Jesus does not argue with the crowd. He does not debate Zacchaeus’ record. He moves toward the house.
Only then does Zacchaeus speak. Only then does truth surface. He offers restitution. Not as leverage. Not as negotiation. As fruit.
This distinction matters.
Zacchaeus does not repair his life to earn grace. He repairs his life because grace has already entered it. Repentance is response, not transaction. Repair flows from encounter.
Grace does not erase consequences. Zacchaeus gives half his possessions to the poor. He repays fourfold what he has taken. That costs him something real. Grace gives the strength to face what must be faced.
This pattern repeats throughout Scripture.
In Deuteronomy, Israel brings first fruits only after telling the truth about their story. A wandering people. An oppressed people. A people brought out by God. Memory comes before offering.
Psalm 91 speaks of refuge and shelter. Not reward for perfection, but promise of presence.
Paul tells Timothy not to neglect the gift within him. Not to prove it. Not to perform it. To tend it. To stay faithful. To let progress be visible.
Zacchaeus does not become holy overnight. He takes the next honest step. He comes down from the tree. He opens his door. He tells the truth.
Jesus names the moment clearly.
“Today salvation has come to this house.”
Proetoimasia exists to ask a single question before Lent begins.

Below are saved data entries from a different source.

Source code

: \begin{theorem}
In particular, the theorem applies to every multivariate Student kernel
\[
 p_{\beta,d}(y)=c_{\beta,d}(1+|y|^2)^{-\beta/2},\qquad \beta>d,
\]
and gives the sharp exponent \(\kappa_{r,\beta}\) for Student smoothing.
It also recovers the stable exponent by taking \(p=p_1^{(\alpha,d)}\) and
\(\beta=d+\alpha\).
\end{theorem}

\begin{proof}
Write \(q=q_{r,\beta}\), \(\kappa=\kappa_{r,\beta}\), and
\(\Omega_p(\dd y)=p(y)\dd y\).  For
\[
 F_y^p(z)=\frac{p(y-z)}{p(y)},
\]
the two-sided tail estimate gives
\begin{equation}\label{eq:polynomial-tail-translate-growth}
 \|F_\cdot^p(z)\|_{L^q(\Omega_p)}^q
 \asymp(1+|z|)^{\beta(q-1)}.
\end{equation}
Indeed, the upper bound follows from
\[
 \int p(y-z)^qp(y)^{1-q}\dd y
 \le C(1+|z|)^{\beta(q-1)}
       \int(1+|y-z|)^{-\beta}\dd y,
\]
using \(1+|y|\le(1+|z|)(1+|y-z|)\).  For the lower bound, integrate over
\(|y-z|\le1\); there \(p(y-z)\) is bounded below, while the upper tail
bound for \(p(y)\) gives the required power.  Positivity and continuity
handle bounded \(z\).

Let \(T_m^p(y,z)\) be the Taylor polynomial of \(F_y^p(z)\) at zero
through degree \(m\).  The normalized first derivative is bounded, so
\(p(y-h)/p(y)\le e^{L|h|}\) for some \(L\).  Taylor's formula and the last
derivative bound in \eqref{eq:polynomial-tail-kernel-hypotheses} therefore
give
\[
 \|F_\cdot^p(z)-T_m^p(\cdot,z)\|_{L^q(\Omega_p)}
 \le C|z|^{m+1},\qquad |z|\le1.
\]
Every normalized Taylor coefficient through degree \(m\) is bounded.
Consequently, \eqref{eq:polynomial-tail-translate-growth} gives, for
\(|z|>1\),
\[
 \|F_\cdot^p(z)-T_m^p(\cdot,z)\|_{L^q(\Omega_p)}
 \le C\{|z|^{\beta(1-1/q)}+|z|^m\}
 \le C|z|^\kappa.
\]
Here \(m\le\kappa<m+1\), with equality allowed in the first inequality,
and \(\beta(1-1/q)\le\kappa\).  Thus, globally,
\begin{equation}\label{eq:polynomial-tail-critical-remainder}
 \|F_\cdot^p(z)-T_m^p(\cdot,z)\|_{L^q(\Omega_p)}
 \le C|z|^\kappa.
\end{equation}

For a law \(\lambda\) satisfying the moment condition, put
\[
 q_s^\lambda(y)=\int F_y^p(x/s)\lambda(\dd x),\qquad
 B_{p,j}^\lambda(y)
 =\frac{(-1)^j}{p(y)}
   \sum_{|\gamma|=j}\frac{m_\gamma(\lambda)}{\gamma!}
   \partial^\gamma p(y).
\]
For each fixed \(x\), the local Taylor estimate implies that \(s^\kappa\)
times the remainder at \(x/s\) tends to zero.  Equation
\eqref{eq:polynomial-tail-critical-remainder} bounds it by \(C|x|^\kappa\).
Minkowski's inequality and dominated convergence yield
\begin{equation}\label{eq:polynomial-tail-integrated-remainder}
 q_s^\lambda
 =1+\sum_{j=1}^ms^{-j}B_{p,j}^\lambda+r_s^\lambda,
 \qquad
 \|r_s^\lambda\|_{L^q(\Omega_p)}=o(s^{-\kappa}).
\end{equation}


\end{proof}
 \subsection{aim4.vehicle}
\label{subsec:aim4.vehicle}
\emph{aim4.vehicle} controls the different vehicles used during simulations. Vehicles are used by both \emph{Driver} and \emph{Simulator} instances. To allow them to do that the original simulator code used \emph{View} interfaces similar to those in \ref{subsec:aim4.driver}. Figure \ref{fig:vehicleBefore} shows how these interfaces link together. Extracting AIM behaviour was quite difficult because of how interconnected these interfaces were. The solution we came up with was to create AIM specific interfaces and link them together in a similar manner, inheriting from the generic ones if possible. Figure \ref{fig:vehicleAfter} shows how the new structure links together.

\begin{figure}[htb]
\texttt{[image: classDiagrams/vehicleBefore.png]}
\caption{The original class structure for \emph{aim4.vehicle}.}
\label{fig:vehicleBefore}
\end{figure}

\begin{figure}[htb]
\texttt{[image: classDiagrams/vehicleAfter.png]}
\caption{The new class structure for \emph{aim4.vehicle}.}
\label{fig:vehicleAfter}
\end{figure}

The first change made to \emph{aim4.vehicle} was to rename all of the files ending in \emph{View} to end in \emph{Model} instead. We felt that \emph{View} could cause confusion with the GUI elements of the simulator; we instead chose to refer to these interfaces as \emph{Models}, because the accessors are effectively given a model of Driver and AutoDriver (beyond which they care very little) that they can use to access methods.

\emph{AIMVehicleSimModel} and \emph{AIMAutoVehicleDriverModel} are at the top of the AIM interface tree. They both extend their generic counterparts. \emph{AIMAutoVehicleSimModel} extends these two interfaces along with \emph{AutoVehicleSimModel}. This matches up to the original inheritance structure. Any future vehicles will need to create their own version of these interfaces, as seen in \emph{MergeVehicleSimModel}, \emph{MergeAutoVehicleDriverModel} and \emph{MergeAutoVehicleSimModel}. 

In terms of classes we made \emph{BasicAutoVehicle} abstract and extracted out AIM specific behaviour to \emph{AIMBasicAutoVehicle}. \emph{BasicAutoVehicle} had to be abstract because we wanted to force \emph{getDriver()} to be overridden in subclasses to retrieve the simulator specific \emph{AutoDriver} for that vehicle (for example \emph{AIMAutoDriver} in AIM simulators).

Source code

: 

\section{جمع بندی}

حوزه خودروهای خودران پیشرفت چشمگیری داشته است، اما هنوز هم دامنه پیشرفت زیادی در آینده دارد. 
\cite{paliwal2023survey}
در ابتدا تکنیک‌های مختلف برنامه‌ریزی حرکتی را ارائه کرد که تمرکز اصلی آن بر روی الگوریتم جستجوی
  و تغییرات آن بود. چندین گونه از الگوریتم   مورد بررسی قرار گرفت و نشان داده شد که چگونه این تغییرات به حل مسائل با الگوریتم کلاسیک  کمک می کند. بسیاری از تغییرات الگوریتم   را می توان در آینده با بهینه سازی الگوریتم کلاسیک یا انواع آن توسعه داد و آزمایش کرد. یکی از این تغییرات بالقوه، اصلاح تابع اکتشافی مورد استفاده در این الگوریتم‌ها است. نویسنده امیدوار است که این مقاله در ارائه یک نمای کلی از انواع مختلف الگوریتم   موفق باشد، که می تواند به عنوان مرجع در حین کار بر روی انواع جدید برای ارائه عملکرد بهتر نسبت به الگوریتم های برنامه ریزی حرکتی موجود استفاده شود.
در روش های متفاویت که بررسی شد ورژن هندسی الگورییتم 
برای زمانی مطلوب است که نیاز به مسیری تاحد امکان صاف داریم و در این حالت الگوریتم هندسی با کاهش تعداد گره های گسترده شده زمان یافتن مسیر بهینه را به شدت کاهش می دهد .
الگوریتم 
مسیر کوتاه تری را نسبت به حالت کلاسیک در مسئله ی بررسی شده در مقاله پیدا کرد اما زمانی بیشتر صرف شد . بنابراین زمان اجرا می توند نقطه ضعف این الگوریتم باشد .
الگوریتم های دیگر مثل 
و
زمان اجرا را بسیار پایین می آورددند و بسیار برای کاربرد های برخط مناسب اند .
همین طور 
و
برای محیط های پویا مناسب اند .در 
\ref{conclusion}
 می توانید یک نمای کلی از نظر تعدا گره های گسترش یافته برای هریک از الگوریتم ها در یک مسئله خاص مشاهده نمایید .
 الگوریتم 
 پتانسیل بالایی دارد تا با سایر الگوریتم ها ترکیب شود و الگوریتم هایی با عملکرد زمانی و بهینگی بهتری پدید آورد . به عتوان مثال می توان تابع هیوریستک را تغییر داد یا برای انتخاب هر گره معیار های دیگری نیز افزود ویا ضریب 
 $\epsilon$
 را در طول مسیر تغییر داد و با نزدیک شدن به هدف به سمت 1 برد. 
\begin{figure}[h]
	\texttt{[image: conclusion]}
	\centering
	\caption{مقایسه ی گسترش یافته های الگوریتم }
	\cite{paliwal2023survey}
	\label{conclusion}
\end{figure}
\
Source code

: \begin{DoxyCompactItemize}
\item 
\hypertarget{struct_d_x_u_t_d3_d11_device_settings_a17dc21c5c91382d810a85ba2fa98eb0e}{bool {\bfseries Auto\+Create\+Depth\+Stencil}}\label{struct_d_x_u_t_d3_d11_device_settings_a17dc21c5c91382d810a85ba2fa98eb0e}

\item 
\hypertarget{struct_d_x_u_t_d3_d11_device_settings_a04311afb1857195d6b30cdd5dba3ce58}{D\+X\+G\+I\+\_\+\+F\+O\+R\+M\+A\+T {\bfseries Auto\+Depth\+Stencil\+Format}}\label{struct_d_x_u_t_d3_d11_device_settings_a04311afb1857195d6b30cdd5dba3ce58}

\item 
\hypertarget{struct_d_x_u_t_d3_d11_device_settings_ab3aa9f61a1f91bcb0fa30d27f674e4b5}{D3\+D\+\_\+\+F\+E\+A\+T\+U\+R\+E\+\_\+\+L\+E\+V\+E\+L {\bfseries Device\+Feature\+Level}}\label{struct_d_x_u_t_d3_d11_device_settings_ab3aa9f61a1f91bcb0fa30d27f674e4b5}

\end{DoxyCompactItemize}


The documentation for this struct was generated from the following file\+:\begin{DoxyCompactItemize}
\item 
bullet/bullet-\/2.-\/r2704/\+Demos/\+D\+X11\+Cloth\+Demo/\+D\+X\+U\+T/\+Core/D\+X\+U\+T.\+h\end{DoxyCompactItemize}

Are you willing to be seen.
Before fasting.
Before discipline.
Before repentance.
Are you willing to come down.
Lent will ask things of us. It will expose attachments. It will strip comforts. It will press us toward truth. But Proetoimasia reminds us of the order.
Christ enters first.
Truth follows.
Repair unfolds.
So the invitation is simple and demanding.
Where have you been climbing to avoid being seen.
What crowd still shapes how you see yourself.
What repair feels impossible because you think it must come before mercy.
Christ does not wait with a checklist. He waits with your name.
If you open the door, Lent becomes a return rather than a burden.
A return to truth.
A return to freedom.
A return to the God who already knows you.
May this season of Proetoimasia find us honest.
May it find us ready.
May it find us willing to come down.
And may salvation come to our houses today.